◆ **Instructions to follow**
The expected answer holds every line from the first line of the data below through the line containing "#### Property Value", exactly as written, and no other line.

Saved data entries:
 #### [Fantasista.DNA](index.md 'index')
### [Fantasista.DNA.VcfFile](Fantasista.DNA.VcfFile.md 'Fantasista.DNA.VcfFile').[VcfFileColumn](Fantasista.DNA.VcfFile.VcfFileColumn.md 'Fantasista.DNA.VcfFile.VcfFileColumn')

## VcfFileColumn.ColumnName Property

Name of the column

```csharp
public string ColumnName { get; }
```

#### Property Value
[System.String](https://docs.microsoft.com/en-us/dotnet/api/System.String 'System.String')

◆ **Solution for this task**
 #### [Fantasista.DNA](index.md 'index')
### [Fantasista.DNA.VcfFile](Fantasista.DNA.VcfFile.md 'Fantasista.DNA.VcfFile').[VcfFileColumn](Fantasista.DNA.VcfFile.VcfFileColumn.md 'Fantasista.DNA.VcfFile.VcfFileColumn')

## VcfFileColumn.ColumnName Property

Name of the column

```csharp
public string ColumnName { get; }
```

#### Property Value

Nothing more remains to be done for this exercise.